Je ne voudrais pas me trouver à votre place en ce moment alors que vous devez évaluer les risques potentiels d’une technologie qui est maintenant tellement intégrée dans la vie des gens qu’il est difficile de croire qu’elle puisse représenter un risque réel, du moins si l’on n’a pas encore subi personnellement les conséquences de son usage ou eu connaissance de cas où cette technologie a apparemment eu un impact négatif direct et mesurable sur la santé humaine.

Alors que pour la première fois des élu-e-s vont se donner la peine d’examiner les pours et les contres de la téléphonie cellulaire et de toutes les autres transmissions sans fil désormais omniprésentes dans notre environnement de tous les jours, quelques questions centrales devraient selon moi demeurer à l’avant-plan de vos préoccupations tout au long des travaux de votre comité relativement à l’impact des micro-ondes sur la santé humaine.

La première chose à constater, selon moi, est l’origine même de l’étude actuelle par votre comité de toute cette question. Elle résulte avant tout du dévouement de quelques personnes qui n’ont pour seule motivation que le bien de leurs proches et le désir de protéger la population canadienne d’un danger qu’elles estiment être gravement négligé par les autorités réglementaires canadiennes. Ainsi, je crois savoir que la tenue de ces audiences est en bonne partie due aux efforts déployés par M. François Therrien, un enseignant en électricité qui, réalisant que des enfants de son village étaient exposés à leur école aux ondes émises par une tour de téléphonie cellulaire installée dans le clocher de l’église voisine a compris qu’il était de son devoir de tout mettre en œuvre pour faire disparaître, ou du moins grandement atténuer cette source de pollution électromagnétique. C’est notamment ce qui l’a poussé à fonder le S.E.M.O., il y a près de 2 ans, et ce qui l’a ensuite amené à entreprendre les démarches qui ont abouti à ces travaux.

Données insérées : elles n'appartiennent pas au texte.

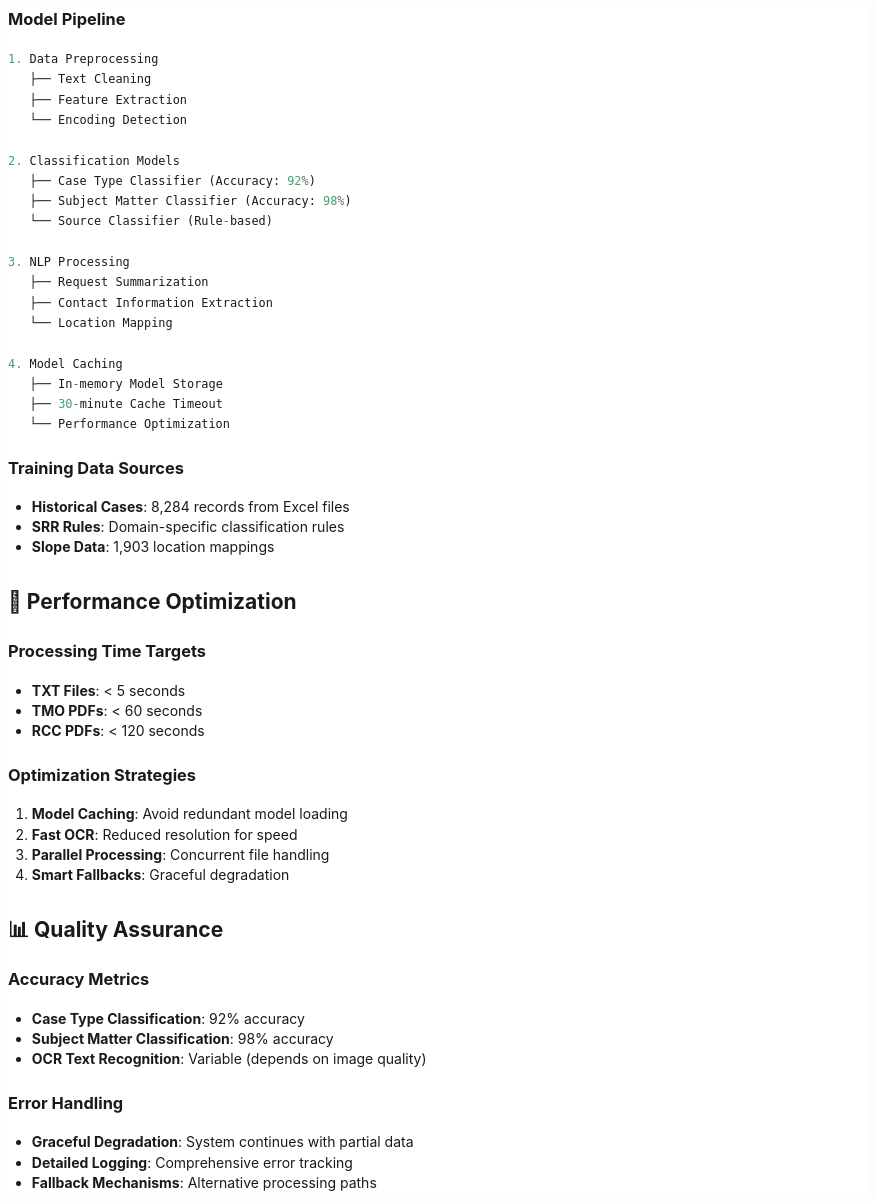 ### Model Pipeline
```python
1. Data Preprocessing
   ├── Text Cleaning
   ├── Feature Extraction
   └── Encoding Detection

2. Classification Models
   ├── Case Type Classifier (Accuracy: 92%)
   ├── Subject Matter Classifier (Accuracy: 98%)
   └── Source Classifier (Rule-based)

3. NLP Processing
   ├── Request Summarization
   ├── Contact Information Extraction
   └── Location Mapping

4. Model Caching
   ├── In-memory Model Storage
   ├── 30-minute Cache Timeout
   └── Performance Optimization
```

### Training Data Sources
- **Historical Cases**: 8,284 records from Excel files
- **SRR Rules**: Domain-specific classification rules
- **Slope Data**: 1,903 location mappings

## 🔄 Performance Optimization

### Processing Time Targets
- **TXT Files**: < 5 seconds
- **TMO PDFs**: < 60 seconds
- **RCC PDFs**: < 120 seconds

### Optimization Strategies
1. **Model Caching**: Avoid redundant model loading
2. **Fast OCR**: Reduced resolution for speed
3. **Parallel Processing**: Concurrent file handling
4. **Smart Fallbacks**: Graceful degradation

## 📊 Quality Assurance

### Accuracy Metrics
- **Case Type Classification**: 92% accuracy
- **Subject Matter Classification**: 98% accuracy
- **OCR Text Recognition**: Variable (depends on image quality)

### Error Handling
- **Graceful Degradation**: System continues with partial data
- **Detailed Logging**: Comprehensive error tracking
- **Fallback Mechanisms**: Alternative processing paths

Je ne connais pas l’histoire personnelle des autres personnes qui ont soumis un mémoire ou une lettre, ou qui témoigneront devant cette commission, mais je ne serais nullement surpris d’apprendre que ce sont, dans chaque cas, des motifs personnels altruistes qui les ont incitées à prendre position sur cette question, ou encore parce qu’elles ont été témoins des méfaits divers engendrés par l’intense pollution électromagnétique émanant des radiations de toute nature émises entre autres par la téléphonie cellulaire, des ondes auxquelles la majeure partie de la population canadienne est aujourd’hui exposée. Le caractère foncièrement désintéressé des intervenants qui s’exprimeront contre le laissez-faire actuel et les normes désuètes d’Industrie Canada en la matière est selon moi un facteur à considérer tout au long de votre examen et de vos délibérations sur tout cette question.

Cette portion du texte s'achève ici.